310c "Nace una sed de Dios, un ansia de comprender sus lágrimas; de ver su sonrisa, su rostro…". El dolor y la tribulación han encendido, aún con mayor intensidad, el amor: un amor sobrenatural que, ardiendo como está en el corazón de una criatura, ha de expresarse con el único lenguaje que nos es posible, el del amor humano, el que emplean los enamorados de esta tierra: el que leemos en los Salmos, en el Cantar de los Cantares, en los místicos, … Así se expresa uno de estos: "Tan solícita anda el alma, que en todas las cosas busca al Amado; en todo cuanto piensa, luego piensa en el Amado; en cuanto habla, en cuantos negocios se ofrecen, luego es hablar y tratar del Amado; cuando come, cuando duerme, cuando vela, cuando hace cualquier cosa, todo su cuidado es en el Amado, según arriba queda dicho en las ansias de amor" (SAN JUAN DE LA CRUZ, Noche oscura del alma, II, 19, 2). Un amor humano "a lo divino", de alma "metida en Dios, endiosada". El deseo de ver al Señor, de "ver su rostro", es de antigua data en san Josemaría, pues desde muy joven le tuvo el Señor metido en Él (cfr., por ejemplo, el pasaje de Apuntes íntimos, n. 1832 –datado en 1935–, que hemos incluido en la anotación a 220b).

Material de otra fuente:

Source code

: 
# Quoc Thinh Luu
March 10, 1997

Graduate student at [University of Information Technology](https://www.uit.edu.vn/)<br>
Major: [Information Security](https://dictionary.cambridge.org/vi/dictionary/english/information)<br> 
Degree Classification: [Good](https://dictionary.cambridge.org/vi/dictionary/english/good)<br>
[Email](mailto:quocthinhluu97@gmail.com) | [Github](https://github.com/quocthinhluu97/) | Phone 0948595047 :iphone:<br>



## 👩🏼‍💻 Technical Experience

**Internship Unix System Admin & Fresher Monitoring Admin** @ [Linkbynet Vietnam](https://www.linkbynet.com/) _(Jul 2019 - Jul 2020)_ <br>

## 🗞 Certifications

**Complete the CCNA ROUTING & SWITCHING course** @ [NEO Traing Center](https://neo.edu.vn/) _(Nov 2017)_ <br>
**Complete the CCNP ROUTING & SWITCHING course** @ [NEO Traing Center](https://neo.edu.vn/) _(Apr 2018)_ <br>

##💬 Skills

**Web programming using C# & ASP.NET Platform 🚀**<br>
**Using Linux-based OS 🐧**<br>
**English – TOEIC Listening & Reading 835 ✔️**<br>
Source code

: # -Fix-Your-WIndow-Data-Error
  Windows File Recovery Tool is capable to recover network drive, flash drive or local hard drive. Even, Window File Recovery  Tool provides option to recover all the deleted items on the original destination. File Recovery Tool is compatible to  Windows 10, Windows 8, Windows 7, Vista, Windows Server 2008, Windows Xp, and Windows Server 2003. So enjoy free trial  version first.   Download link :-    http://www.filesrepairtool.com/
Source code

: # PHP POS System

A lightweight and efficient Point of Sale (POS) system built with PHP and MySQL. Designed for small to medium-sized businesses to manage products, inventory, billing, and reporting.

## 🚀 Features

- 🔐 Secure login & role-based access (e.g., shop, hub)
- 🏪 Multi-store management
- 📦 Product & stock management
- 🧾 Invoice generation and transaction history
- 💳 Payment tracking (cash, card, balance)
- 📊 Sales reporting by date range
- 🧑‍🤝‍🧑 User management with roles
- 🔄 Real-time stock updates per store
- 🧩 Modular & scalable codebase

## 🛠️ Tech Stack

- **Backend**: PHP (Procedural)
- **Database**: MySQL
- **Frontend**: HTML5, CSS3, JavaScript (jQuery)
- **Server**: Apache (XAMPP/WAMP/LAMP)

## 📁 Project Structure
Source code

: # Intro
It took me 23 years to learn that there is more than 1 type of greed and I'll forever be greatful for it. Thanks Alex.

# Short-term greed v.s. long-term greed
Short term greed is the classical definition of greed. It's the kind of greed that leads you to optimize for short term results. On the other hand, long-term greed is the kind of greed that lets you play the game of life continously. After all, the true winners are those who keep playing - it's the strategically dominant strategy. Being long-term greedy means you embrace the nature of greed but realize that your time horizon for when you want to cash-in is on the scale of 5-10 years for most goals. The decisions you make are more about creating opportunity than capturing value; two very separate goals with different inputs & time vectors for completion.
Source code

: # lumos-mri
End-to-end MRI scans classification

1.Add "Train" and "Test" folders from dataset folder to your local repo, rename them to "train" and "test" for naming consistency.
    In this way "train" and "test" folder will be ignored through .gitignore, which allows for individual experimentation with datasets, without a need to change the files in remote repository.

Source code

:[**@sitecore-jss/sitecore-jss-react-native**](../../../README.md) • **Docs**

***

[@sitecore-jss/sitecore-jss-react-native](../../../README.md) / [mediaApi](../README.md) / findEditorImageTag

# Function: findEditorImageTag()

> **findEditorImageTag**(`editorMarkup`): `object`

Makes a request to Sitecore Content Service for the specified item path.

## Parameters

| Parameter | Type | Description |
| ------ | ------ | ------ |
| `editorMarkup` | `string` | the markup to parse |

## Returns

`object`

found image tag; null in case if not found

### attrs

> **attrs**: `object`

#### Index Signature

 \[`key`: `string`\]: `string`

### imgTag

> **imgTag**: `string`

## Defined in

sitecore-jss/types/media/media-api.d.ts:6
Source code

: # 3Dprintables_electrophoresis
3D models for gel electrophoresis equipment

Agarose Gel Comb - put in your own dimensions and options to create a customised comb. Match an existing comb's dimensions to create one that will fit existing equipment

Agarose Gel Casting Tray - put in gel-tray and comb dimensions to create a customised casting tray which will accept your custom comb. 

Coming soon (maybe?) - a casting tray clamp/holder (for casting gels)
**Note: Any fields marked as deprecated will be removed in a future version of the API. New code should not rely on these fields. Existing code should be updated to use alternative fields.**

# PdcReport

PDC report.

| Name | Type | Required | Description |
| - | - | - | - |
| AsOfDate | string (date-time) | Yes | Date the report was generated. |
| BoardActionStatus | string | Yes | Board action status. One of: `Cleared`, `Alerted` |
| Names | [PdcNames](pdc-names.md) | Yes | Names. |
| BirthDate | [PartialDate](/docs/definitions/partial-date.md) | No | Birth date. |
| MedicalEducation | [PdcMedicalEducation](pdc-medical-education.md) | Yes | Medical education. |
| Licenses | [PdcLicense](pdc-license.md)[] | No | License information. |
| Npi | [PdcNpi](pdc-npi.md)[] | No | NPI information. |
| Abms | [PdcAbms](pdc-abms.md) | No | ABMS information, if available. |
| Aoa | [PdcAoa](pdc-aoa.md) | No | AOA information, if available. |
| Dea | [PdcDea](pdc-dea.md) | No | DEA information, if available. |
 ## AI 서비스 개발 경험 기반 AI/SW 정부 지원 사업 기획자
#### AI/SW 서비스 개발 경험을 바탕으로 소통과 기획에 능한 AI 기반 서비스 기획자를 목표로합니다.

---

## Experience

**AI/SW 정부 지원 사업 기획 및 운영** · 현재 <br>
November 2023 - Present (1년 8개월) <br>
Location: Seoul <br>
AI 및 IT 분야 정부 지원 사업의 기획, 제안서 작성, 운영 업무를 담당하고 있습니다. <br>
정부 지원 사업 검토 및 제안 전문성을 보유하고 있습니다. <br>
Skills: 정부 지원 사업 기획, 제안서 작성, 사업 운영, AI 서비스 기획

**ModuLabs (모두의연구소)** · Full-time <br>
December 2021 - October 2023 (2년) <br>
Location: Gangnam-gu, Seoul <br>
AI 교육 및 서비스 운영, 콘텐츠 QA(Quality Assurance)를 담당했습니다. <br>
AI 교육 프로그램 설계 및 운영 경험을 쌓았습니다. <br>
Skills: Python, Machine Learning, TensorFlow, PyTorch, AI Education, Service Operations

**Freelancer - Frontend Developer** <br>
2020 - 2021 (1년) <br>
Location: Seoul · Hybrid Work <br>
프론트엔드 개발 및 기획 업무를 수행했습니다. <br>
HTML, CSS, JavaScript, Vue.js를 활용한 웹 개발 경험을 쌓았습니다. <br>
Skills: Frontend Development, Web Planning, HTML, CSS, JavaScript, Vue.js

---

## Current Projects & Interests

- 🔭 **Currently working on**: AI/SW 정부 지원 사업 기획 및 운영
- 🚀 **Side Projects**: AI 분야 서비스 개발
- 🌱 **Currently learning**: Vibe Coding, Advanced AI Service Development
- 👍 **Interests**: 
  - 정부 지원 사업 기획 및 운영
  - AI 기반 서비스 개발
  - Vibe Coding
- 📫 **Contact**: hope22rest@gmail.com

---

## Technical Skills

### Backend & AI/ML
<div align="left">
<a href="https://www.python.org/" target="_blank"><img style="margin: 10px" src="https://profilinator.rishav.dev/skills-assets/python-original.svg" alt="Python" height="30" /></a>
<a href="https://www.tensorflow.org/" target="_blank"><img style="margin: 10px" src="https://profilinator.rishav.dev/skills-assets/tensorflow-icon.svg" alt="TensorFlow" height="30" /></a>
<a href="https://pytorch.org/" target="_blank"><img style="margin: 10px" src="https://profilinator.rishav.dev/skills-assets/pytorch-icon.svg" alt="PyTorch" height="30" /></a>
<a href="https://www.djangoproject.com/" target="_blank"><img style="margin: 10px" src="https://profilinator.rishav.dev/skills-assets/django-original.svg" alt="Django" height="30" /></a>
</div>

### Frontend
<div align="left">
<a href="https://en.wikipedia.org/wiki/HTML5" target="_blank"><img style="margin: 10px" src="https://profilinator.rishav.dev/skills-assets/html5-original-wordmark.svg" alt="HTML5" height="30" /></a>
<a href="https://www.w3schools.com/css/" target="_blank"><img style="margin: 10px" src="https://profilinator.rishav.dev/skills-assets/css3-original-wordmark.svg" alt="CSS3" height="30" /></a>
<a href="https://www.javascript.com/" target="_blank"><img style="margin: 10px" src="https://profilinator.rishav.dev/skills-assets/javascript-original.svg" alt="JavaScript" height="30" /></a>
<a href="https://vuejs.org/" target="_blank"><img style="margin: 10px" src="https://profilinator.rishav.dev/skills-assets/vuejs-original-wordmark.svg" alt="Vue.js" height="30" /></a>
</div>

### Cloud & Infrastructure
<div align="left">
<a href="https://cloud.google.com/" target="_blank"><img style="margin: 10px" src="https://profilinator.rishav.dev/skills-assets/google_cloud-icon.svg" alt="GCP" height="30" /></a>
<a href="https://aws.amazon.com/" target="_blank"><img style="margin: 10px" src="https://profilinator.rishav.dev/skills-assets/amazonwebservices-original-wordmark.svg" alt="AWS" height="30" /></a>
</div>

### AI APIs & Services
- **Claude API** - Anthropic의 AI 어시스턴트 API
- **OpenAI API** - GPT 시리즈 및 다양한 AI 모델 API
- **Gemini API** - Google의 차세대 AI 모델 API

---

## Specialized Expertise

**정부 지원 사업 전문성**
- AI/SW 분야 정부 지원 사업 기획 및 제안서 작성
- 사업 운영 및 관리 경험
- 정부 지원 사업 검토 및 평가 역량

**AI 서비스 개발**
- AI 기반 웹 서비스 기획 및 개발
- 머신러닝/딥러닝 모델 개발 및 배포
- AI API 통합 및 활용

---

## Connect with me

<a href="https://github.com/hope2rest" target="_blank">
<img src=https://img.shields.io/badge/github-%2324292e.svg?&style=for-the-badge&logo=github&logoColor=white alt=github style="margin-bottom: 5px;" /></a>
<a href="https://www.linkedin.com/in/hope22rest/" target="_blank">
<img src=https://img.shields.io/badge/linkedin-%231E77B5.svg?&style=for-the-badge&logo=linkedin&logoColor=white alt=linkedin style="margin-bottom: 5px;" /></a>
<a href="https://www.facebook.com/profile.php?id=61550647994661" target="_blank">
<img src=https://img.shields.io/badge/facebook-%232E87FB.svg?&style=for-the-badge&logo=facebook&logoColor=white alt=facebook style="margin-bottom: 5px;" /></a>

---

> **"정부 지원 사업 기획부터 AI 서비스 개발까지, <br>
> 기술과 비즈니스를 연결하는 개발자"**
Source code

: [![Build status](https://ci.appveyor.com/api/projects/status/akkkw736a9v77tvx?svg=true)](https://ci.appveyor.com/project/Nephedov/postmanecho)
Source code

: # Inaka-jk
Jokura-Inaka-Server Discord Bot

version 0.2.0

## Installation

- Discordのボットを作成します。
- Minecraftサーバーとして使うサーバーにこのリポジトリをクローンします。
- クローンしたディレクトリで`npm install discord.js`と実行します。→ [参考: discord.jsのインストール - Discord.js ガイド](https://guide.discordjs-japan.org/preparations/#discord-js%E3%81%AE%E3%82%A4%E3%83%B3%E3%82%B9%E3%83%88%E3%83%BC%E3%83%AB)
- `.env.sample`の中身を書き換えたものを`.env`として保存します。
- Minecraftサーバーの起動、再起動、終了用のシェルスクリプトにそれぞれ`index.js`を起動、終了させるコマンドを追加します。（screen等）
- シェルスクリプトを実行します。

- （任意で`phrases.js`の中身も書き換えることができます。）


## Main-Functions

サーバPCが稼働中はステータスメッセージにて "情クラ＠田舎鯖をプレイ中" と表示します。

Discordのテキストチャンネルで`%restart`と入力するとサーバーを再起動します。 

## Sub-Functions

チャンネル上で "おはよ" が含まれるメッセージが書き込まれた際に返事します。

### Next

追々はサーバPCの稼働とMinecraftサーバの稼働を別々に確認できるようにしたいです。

311a [tb/m671126]: "Y el celo apostólico se enciende y se aumenta cada día más, porque el bien es difusivo. Querernos sembrar la alegría y la paz, regar el mundo con las aguas vivas que salen del costado de Cristo, y hacer todo por amor. [tb/versión 1972]: "Y el celo apostólico se enciende, aumenta cada día, porque el bien es difusivo. Queremos sembrar en el mundo entero la alegría y la paz, regar todas las almas con las aguas redentoras que brotan del Costado abierto de Cristo, hacer todas las cosas por Amor".
"No es posible que nuestra pobre naturaleza, tan cerca de Dios, no arda en hambres de sembrar en el mundo entero la alegría y la paz…". En esa altura (que lo es, pero con los pies en el suelo), en esa altura de la íntima unión con Dios, arde el alma de san Josemaría de "celo apostólico", el deseo de llevar a cabo una "siembra de alegría y paz". Y la razón teológica y espiritual que esgrime, es firme y clásica: "el bien es difusivo" ("bonum est diffusivum sui", cfr., por ejemplo, SANTO TOMÁS DE AQUINO, S. Th., I, q. 5, a. 4 ad 2). Pero es sobre todo una razón cristológica: es el afán de pegar el fuego de Cristo a todas las criaturas, como anota, por ejemplo, en Forja: "Escribías: ‘yo te oigo clamar, Rey mío, con viva voz, que aún vibra: ignem veni mittere in terram, et quid volo nisi ut accendatur? –he venido a traer fuego a la tierra, ¿y qué quiero sino que arda?’ / Después añadías: ‘Señor, te respondo –todo yo– con mis sentidos y potencias: ecce ego quia vocasti me! –¡aquí me tienes porque me has llamado!’ / –Que sea esta respuesta tuya una realidad cotidiana" (F, 52); "¡Oh Jesús…, fortalece nuestras almas, allana el camino y, sobre todo, embriáganos de Amor!: haznos así hogueras vivas, que enciendan la tierra con el divino fuego que Tú trajiste" (ibid., 31). Esas hambres de "regar todo con las aguas redentoras que brotan del Costado abierto de Cristo", recuerdan, aunque no haya relación directa alguna entre ambos, el mensaje del amor y la misericordia que se derraman sobre el mundo desde el Costado herido del Señor, propagado por toda la Iglesia por santa Faustina (cfr. SANTA FAUSTINA KOWALSKA, Diario).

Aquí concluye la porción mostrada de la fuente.